__To do__: Could you print exactly the lines of the listing below, starting at the line that has "option must be" and ending at the line that has "ADDRESS2 ..., --mail=ADDRESS1", and only those lines?

__Available data__:
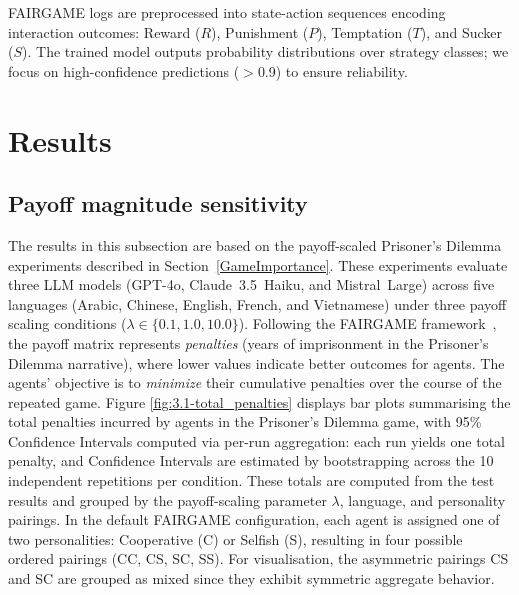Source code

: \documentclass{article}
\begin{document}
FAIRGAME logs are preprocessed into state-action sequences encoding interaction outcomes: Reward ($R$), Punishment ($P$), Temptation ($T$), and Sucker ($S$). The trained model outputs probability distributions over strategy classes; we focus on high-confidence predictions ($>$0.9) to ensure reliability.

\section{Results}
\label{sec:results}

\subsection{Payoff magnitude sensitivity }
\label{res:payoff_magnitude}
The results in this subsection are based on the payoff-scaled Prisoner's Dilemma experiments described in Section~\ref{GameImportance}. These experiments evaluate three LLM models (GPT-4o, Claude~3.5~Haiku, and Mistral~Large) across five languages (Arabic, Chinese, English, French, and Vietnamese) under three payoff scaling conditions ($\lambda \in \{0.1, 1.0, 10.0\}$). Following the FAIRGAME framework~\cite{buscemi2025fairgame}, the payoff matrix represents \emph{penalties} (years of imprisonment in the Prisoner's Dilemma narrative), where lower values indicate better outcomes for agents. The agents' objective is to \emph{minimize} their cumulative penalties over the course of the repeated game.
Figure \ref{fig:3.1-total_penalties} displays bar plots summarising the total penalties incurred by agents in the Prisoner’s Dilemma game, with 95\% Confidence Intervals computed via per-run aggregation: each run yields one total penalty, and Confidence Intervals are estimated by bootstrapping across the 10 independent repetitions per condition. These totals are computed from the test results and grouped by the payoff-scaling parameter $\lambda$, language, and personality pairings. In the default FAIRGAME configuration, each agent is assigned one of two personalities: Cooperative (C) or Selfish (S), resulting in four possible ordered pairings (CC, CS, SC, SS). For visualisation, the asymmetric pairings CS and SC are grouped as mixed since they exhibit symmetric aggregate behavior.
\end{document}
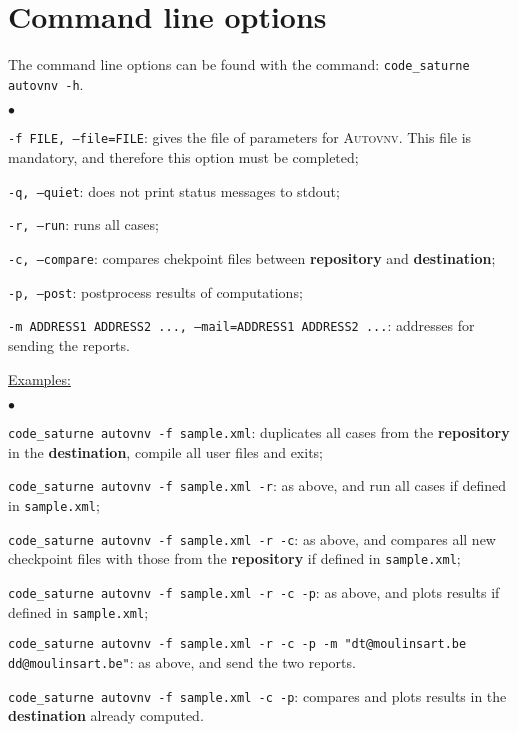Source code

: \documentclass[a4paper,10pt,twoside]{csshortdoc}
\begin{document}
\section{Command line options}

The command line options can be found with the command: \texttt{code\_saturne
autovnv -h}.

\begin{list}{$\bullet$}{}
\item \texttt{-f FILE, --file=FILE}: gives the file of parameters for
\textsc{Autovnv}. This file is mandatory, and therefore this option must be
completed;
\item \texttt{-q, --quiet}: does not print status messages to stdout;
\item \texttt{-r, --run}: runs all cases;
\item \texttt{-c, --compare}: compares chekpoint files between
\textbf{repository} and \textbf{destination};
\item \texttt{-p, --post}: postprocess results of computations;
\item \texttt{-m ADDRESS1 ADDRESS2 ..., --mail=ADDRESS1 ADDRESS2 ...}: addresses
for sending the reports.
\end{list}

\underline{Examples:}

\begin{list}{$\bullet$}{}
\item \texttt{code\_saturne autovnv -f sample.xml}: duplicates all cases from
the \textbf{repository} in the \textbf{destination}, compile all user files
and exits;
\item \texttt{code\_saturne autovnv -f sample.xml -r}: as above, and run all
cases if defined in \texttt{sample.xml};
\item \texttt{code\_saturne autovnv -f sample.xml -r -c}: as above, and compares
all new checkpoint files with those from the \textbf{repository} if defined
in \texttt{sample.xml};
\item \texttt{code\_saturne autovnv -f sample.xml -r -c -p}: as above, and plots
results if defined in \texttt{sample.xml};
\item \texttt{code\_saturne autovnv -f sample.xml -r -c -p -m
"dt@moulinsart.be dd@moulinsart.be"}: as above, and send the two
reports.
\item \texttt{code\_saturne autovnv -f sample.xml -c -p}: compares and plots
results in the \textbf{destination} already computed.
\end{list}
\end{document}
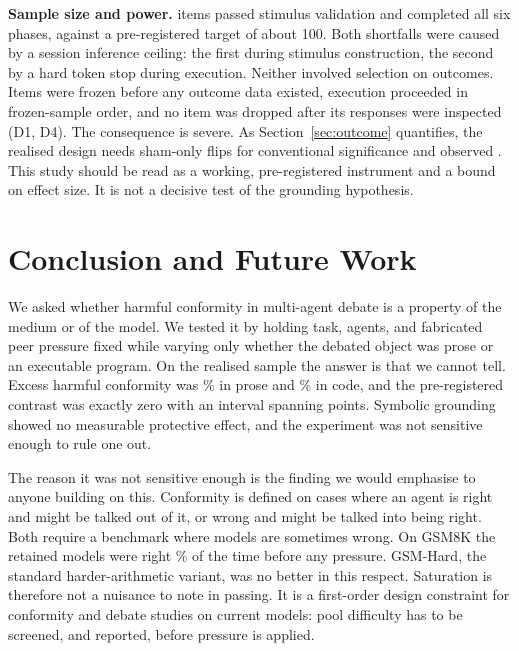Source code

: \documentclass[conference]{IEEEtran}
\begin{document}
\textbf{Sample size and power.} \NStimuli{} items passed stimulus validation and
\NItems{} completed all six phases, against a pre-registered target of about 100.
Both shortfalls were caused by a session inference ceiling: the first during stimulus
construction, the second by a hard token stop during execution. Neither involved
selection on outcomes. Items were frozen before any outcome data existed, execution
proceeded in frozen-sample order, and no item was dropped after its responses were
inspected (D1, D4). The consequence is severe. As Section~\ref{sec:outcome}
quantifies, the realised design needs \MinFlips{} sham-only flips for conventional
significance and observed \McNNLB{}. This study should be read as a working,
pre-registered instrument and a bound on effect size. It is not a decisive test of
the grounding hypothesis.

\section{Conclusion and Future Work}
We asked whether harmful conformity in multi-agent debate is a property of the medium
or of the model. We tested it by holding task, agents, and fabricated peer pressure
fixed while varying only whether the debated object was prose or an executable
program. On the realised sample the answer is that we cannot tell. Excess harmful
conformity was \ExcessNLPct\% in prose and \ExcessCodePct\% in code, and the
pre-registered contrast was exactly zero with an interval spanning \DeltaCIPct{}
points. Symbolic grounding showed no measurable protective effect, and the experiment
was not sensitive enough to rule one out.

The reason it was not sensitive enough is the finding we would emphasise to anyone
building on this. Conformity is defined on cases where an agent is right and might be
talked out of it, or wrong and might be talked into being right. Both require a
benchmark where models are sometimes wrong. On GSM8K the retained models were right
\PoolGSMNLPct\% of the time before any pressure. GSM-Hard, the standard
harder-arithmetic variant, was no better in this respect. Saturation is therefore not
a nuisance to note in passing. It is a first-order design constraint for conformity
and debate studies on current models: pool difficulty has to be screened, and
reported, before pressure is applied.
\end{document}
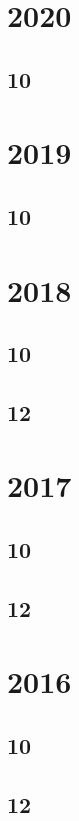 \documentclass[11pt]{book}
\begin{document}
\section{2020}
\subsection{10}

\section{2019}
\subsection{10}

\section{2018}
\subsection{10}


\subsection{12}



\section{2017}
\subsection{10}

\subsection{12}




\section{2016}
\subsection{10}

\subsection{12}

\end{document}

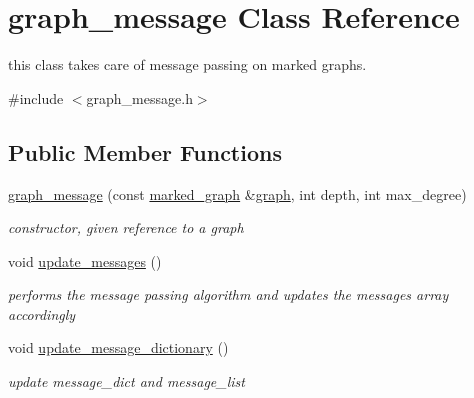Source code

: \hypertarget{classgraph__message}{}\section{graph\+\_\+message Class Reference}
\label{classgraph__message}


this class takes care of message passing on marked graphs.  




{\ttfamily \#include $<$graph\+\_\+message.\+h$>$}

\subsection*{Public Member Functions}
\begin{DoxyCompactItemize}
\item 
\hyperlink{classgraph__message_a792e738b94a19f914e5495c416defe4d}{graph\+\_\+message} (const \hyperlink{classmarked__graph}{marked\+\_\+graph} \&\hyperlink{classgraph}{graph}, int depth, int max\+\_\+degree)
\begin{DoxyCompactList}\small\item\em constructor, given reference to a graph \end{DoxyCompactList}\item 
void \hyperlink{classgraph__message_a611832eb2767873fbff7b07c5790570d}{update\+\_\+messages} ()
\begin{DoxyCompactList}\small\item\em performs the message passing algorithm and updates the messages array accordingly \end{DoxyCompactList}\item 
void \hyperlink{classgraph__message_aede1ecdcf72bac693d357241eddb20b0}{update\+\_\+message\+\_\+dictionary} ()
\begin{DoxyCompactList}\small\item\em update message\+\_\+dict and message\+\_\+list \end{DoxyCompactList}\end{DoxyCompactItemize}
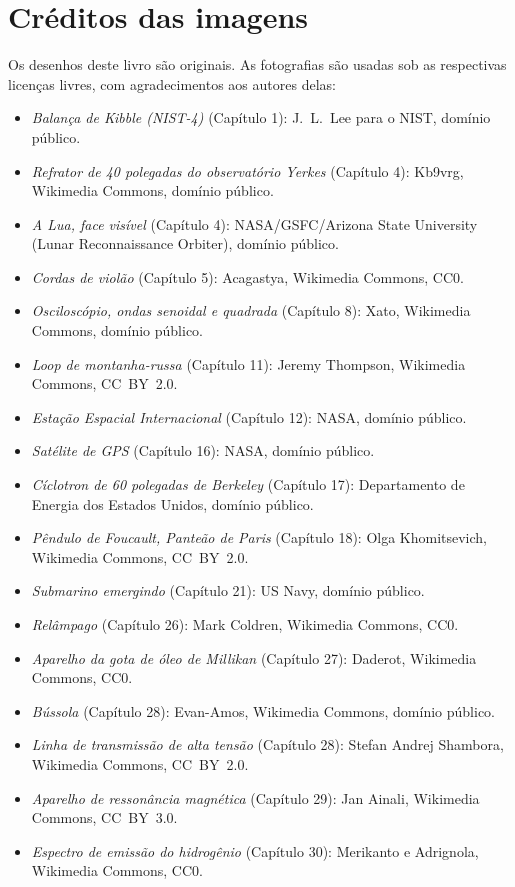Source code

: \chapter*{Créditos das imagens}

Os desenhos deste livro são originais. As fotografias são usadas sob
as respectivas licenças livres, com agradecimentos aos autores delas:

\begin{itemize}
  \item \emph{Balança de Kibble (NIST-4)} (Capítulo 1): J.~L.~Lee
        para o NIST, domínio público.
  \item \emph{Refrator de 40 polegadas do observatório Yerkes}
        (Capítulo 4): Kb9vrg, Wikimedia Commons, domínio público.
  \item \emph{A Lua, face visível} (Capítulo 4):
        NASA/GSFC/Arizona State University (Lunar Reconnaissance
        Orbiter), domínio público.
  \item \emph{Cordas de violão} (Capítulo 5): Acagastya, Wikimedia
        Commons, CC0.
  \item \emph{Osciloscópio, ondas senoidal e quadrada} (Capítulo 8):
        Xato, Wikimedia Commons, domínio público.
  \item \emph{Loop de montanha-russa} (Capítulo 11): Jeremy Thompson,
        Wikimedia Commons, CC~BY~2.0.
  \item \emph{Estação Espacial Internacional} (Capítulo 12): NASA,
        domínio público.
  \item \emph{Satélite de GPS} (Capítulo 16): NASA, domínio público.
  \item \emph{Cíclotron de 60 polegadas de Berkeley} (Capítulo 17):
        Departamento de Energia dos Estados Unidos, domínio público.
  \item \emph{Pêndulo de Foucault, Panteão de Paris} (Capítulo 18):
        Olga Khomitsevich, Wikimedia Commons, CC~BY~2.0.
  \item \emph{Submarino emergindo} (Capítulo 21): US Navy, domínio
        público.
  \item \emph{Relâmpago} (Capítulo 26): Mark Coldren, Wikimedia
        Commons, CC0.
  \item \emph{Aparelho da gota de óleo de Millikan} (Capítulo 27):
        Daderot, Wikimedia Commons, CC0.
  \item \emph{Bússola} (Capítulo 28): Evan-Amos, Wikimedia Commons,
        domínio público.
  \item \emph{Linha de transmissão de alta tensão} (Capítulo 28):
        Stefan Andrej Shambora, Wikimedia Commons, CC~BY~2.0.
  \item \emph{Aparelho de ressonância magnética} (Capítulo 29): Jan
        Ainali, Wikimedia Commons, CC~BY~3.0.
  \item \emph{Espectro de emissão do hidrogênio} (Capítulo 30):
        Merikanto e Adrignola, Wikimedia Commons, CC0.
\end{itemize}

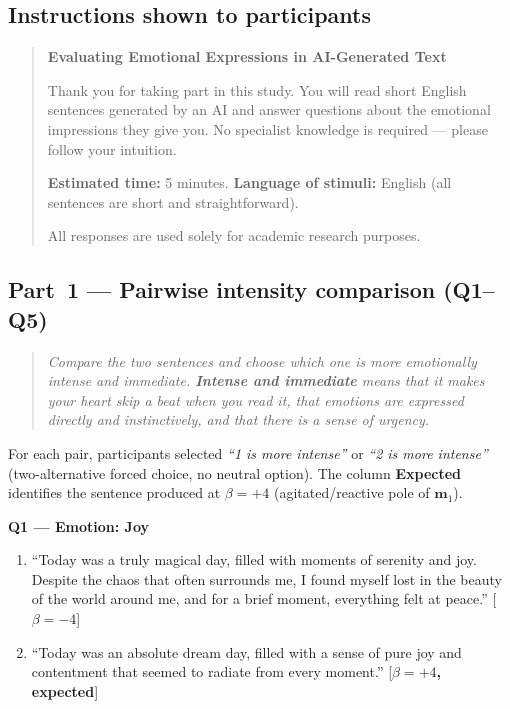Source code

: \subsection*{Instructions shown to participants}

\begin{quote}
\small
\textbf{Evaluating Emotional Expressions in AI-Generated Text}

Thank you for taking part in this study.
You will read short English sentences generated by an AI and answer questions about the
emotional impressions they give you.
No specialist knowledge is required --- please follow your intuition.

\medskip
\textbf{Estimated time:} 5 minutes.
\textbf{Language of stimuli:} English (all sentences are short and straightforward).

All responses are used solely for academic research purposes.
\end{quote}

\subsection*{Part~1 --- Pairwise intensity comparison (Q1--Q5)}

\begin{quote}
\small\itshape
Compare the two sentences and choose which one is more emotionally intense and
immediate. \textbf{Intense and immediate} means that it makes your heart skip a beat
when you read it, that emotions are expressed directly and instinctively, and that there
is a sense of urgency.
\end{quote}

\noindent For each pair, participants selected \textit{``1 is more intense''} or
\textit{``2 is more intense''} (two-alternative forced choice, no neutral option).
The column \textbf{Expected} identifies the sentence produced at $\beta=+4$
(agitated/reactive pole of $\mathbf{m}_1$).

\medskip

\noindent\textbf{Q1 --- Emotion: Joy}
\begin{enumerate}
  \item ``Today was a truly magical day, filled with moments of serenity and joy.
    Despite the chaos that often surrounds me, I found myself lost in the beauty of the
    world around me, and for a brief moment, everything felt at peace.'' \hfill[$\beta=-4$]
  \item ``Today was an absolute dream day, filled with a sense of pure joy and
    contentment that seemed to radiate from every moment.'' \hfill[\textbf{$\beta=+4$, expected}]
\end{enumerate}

__Solution to this problem__:
\textsc{Autovnv}. This file is mandatory, and therefore this option must be
completed;
\item \texttt{-q, --quiet}: does not print status messages to stdout;
\item \texttt{-r, --run}: runs all cases;
\item \texttt{-c, --compare}: compares chekpoint files between
\textbf{repository} and \textbf{destination};
\item \texttt{-p, --post}: postprocess results of computations;
\item \texttt{-m ADDRESS1 ADDRESS2 ..., --mail=ADDRESS1 ADDRESS2 ...}: addresses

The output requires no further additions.